Bitcoin rises 20 percent after Tesla endorsement; Asian stocks, oil gain on US stimulus hopes and vaccine releases.
Markets pinned their hopes for economic recovery on signs that the Biden administration was committed to passing its stimulus package [File: Noriko Hayashi/Bloomberg]
Asian stocks rose on Tuesday after a record-setting day on Wall Street, while bitcoin paused for breath after an overnight endorsement from Tesla Inc sent the cryptocurrency up 20 percent to a new record high.
Oil prices hit 13-month highs, helped by rising optimism that fuel demand will rise.
MSCI’s broadest index of Asia-Pacific shares outside Japan was last up 0.32 percent at 721.53 after climbing as high as 730.16 late last month.
Korean shares were up 0.92 percent while Chinese blue chips rose 0.49 percent and Hong Kong’s main index nudged up 0.24 percent.
Japan’s Nikkei 225 index was up 0.36 percent and e-mini futures for the S&P 500 were 0.5 percent higher.
The early action came after another day of so-called reflation trades around the world, in which global investors bought up stocks, oil and gold while US Treasury yields held near 11-month highs.
Expectations have been building that inflation would pick up as governments and central banks continue their huge spending programmes and easy-money policies until officials are certain that their economies will recover from the coronavirus pandemic.
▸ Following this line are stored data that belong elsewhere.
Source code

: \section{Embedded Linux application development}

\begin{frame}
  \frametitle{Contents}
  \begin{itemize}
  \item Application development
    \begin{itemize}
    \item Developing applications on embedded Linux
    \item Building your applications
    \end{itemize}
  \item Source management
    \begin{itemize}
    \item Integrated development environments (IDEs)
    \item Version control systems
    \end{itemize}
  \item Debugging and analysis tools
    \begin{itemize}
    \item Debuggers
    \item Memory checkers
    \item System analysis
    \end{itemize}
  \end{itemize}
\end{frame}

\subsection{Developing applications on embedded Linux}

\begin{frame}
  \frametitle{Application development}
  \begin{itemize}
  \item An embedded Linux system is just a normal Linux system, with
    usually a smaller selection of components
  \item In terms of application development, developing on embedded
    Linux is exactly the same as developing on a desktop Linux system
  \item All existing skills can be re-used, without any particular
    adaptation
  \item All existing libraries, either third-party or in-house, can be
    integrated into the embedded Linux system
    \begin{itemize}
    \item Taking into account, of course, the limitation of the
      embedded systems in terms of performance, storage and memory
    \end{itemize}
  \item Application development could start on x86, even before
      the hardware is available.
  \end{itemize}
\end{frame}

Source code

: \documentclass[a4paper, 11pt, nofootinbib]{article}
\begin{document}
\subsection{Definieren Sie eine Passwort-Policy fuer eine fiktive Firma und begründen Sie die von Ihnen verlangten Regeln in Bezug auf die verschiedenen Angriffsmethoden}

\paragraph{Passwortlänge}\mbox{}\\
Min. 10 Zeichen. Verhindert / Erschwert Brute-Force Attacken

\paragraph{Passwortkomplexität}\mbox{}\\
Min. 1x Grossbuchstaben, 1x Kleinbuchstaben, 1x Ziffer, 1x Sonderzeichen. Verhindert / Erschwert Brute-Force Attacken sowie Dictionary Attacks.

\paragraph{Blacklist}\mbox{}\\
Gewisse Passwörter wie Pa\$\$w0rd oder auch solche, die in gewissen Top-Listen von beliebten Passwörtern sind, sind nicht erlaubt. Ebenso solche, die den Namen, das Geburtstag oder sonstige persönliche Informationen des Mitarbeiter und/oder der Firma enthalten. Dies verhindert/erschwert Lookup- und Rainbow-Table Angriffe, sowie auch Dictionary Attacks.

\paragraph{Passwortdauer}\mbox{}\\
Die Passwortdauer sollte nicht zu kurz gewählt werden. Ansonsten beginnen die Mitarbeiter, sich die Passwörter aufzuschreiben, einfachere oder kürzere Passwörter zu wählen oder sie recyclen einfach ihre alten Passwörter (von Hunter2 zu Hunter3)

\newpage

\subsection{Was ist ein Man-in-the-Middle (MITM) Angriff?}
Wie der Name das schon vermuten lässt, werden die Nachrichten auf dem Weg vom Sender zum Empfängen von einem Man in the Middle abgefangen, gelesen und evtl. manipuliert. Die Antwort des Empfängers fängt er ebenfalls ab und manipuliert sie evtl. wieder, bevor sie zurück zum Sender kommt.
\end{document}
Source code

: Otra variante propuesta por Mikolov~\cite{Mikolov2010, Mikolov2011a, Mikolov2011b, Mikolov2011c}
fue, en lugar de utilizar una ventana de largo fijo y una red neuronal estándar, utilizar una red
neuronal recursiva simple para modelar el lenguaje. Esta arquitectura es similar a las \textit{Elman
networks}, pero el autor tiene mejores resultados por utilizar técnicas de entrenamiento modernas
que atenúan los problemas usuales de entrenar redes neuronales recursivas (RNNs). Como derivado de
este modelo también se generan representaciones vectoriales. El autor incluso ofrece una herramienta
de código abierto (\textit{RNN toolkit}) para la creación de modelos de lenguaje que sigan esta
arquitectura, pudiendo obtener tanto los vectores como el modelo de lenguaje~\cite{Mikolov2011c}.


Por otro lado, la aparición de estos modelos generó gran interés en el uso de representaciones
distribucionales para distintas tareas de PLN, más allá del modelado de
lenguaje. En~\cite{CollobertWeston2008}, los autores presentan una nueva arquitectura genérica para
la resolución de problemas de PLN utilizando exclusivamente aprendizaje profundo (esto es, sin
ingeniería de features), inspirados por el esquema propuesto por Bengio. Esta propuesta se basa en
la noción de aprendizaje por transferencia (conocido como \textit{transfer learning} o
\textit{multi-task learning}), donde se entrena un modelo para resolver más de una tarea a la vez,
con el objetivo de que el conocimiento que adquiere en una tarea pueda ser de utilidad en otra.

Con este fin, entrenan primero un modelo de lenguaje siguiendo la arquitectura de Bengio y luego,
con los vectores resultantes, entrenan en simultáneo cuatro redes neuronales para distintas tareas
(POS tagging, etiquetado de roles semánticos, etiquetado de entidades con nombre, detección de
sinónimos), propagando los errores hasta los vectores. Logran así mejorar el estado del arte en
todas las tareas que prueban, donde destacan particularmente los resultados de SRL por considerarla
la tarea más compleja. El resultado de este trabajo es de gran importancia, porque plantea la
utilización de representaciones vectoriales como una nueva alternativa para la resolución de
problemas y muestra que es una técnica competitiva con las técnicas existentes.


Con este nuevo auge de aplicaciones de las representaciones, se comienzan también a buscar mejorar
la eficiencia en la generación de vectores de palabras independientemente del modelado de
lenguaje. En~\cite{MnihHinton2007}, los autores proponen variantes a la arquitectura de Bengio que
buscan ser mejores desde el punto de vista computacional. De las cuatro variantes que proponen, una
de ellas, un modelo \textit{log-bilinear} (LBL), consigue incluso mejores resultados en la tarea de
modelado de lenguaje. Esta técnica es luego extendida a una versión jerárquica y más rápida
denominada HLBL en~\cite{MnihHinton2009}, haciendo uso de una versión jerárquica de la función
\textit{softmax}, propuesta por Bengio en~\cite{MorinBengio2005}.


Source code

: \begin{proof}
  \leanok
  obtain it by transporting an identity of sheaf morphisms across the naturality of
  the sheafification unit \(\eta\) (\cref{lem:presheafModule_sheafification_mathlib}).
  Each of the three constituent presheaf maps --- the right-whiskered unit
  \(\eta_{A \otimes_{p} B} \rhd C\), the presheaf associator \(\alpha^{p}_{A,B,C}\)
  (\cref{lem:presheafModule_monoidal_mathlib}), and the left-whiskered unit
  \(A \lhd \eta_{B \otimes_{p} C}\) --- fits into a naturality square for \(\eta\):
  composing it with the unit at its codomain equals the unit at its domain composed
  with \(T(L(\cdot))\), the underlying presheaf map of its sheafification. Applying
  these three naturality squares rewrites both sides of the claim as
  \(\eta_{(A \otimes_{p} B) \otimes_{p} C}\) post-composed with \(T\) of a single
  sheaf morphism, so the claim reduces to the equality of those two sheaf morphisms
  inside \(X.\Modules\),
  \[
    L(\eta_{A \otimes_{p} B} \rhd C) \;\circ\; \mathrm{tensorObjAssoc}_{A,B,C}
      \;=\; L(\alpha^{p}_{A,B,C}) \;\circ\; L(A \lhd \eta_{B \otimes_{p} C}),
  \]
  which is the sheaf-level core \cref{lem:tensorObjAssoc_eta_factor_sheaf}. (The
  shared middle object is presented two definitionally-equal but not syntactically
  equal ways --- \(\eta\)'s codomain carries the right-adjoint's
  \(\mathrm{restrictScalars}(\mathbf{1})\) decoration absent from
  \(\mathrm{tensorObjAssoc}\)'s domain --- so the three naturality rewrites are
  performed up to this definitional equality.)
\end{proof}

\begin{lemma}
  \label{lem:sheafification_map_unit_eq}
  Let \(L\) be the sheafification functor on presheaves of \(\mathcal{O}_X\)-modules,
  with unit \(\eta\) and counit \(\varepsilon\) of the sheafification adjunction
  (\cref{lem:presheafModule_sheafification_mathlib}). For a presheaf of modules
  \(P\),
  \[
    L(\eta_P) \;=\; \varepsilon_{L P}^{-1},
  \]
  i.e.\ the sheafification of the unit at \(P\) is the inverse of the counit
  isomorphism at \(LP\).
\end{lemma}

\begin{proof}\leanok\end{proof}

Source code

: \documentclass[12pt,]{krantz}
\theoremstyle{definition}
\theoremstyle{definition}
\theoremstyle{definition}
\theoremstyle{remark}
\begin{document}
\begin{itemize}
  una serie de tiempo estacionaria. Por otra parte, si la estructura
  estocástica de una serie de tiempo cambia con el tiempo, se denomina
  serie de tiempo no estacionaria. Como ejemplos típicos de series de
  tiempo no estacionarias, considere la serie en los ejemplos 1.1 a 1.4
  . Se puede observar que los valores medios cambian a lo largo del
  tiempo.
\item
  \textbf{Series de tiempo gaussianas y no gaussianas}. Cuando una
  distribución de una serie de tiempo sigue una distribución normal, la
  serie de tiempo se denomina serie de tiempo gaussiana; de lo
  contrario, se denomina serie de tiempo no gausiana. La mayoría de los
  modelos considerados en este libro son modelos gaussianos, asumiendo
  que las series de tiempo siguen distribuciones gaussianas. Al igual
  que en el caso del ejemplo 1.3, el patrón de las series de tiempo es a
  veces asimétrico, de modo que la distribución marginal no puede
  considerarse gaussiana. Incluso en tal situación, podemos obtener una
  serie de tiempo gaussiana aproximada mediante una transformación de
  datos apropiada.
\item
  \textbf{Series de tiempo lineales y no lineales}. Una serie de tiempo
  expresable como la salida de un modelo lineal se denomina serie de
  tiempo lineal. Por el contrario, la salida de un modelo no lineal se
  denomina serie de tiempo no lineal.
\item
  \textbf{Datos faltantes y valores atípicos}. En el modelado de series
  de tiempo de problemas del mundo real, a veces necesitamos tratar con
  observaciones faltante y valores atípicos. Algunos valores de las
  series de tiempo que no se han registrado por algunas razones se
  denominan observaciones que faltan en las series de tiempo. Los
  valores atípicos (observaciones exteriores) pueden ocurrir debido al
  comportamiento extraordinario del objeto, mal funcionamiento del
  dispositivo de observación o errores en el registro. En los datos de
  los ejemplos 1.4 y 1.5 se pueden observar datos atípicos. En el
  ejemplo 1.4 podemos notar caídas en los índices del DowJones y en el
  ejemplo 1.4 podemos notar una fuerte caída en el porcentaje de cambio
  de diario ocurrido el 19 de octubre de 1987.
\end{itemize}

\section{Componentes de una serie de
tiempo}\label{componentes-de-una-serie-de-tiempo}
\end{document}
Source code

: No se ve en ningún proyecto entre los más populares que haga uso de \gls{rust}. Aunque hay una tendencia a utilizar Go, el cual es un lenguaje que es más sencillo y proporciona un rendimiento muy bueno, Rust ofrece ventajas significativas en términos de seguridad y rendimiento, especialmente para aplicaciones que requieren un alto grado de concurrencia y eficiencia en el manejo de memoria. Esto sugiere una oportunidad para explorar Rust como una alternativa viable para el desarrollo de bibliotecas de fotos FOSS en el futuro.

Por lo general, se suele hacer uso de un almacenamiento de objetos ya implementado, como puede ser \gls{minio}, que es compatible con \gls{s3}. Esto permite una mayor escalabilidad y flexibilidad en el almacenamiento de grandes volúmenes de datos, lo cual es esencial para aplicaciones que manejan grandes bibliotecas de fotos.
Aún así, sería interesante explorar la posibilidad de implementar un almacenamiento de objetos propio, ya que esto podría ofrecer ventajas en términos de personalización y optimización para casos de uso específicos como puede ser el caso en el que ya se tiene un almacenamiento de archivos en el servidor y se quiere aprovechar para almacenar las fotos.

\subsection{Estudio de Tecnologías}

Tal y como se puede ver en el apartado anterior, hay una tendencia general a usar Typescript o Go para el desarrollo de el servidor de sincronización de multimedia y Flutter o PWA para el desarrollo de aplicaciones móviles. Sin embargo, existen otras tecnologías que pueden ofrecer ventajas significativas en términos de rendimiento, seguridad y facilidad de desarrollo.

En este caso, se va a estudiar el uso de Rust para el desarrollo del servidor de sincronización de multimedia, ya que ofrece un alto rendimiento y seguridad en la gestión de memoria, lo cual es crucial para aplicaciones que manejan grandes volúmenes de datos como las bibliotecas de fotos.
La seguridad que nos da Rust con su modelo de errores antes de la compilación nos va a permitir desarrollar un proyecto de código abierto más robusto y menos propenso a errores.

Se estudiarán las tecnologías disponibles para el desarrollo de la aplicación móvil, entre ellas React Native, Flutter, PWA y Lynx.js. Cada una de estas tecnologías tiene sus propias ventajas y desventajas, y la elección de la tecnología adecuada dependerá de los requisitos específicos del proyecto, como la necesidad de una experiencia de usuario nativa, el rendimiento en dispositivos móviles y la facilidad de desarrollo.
“Asia-Pacific equities embrace another ‘risk-on’ session as major US indices broke fresh highs on hopes that Democrats will push through a large stimulus bill,” Margaret Yang, a strategist at investment firm IG, said in a note sent to Al Jazeera.
Wall Street reached all-time closing highs on Monday as the Nasdaq Composite added nearly 1 percent and the S&P 500 and the Dow Jones Industrial Average gained about 0.75 percent.
In the more volatile cryptocurrency markets, bitcoin briefly passed $47,000 for the first time before paring back its gains. It was last traded at $45,669.
The token got a push when US electric carmaker Tesla Inc said overnight it had invested about $1.5bn in the virtual currency and expects to accept it as payment for its cars in the future. The developments amounted to the biggest endorsement of the controversial cryptocurrency by a mainstream firm. Elon Musk, Tesla’s founder and the world’s richest man, has for months been commenting about bitcoin, buffeting its price.
Oil prices continued to rise on Tuesday, reaching 13-month highs.
Brent rose 33 cents, or 0.54 percent, US West Texas Intermediate crude was at $58.34 a barrel, up 37 cents, or 0.64 percent.
“There is a sense that the glut of oil supply is disappearing more rapidly than anybody thought possible,” said Phil Flynn, a senior analyst at Price Futures Group in Chicago. “There seems to be a paradigm shift in the market.”
The spot gold price rose 0.37 percent to $1,837 an ounce as expectations of a large US economic stimulus package bolstered its appeal as a hedge against rising inflation.
Such expectations hit the US dollar index – a measure of the currency’s value against a basket of commonly traded peers – which fell further on Tuesday after slipping at the end of last week on a weaker-than-expected jobs report. It was last down 0.091 percent at 90.868.
Against the yen, the dollar was down 0.12 percent at 105.10.